The photophysical property of Kaleidolizine library. a) Photograph of KIz 40, KIz 39 KIz 38 and KIz 06 under UV irradiation (365 nm) in solution and solid state. b) Scatter plot of KIz derivatives, color coded according to the R₃ substituent (blue for acetyl, yellow for hydrogen and red for trifluoromethyl). c) Scatter plot of KIz derivatives, grouped according to R₁ substituent in solution (left) and in solid (right) state. Color of the dot represent the R₁ substituent (red, orange, yellow, green and blue for dimethylamino, methoxy, hydrogen, acetyl and trifluoromethyl, respectively). Size of the dot represent Hammet constant of R₂ substituent.

Figure 3.

Solid state photophysical property changes of KIz derivatives exposed with VOC. Photophysical property of KIz 15 (left column), KIz 40 (middle column), and KIz 65 (right column), which were spin-coated on glass, was measured before (gray spectrum) and after (colored spectrum) exposure with acetic acid (upper row), ethyl acetate (middle row), and ethylamine (downer row).

Figure 4.

Fluorescence pattern changes of KIz sensor array exposed with VOC. a) The representative bar chart analysis showing the hue difference (y axis) of individual KIz compounds on array (x axis) exposed with 9 different acids (5 replicates). Only the data from KIz compound exhibit the hue difference above the threshold (more than 20 hue difference) more than 3 times were marked in darker color than others. b) Representative photograph of the KIz sensor array under irradiation with 365 nm hand held UV lamp. White box indicate the array spot exhibit hue difference above the threshold more than 3 times. Please see supporting information for the complete data set (from Fig.

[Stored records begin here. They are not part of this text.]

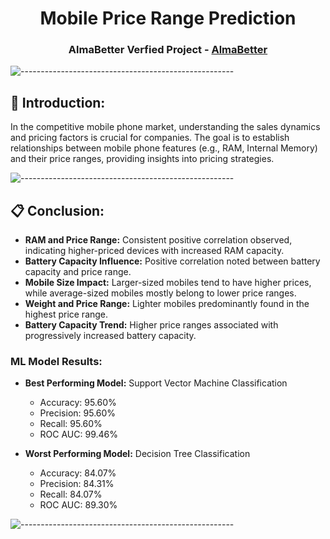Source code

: <h1 align="center">Mobile Price Range Prediction</h1>
<h3 align="center"> AlmaBetter Verfied Project - <a href="https://www.almabetter.com/"> AlmaBetter </a> </h5>

![-----------------------------------------------------](https://raw.githubusercontent.com/andreasbm/readme/master/assets/lines/rainbow.png)

## 📖 Introduction:
In the competitive mobile phone market, understanding the sales dynamics and pricing factors is crucial for companies. The goal is to establish relationships between mobile phone features (e.g., RAM, Internal Memory) and their price ranges, providing insights into pricing strategies.

![-----------------------------------------------------](https://raw.githubusercontent.com/andreasbm/readme/master/assets/lines/rainbow.png)

## 📋 Conclusion:
- **RAM and Price Range:** Consistent positive correlation observed, indicating higher-priced devices with increased RAM capacity.
- **Battery Capacity Influence:** Positive correlation noted between battery capacity and price range.
- **Mobile Size Impact:** Larger-sized mobiles tend to have higher prices, while average-sized mobiles mostly belong to lower price ranges.
- **Weight and Price Range:** Lighter mobiles predominantly found in the highest price range.
- **Battery Capacity Trend:** Higher price ranges associated with progressively increased battery capacity.

### ML Model Results:
- **Best Performing Model:** Support Vector Machine Classification
  - Accuracy: 95.60%
  - Precision: 95.60%
  - Recall: 95.60%
  - ROC AUC: 99.46%

- **Worst Performing Model:** Decision Tree Classification
  - Accuracy: 84.07%
  - Precision: 84.31%
  - Recall: 84.07%
  - ROC AUC: 89.30%
 
![-----------------------------------------------------](https://raw.githubusercontent.com/andreasbm/readme/master/assets/lines/rainbow.png)
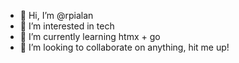 - 👋 Hi, I’m @rpialan
- 👀 I’m interested in tech
- 🌱 I’m currently learning htmx + go
- 💞️ I’m looking to collaborate on anything, hit me up!

<!---
rpialan/rpialan is a ✨ special ✨ repository because its `README.md` (this file) appears on your GitHub profile.
You can click the Preview link to take a look at your changes.
--->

S9 to Fig. S43).

Figure 5.

Machine learning algorithm assisted VOC classification a) PCA analysis of data set acquired with pattern changes of fluorescent array, exposed with 5 different VOC (acetic acid (yellow), acetone (red), ethylenediamine (violet), phenol (green) and toluene (blue)). For each VOC, data from 100 replicates were analyzed. b) Data description and summary of classification accuracy for each VOC type. c-e) Confusion matrices of 5-folds cross-validation Random forest models with RGB Euclidean distance (c), Hue difference (d) and CIEDE2000 dataset (e).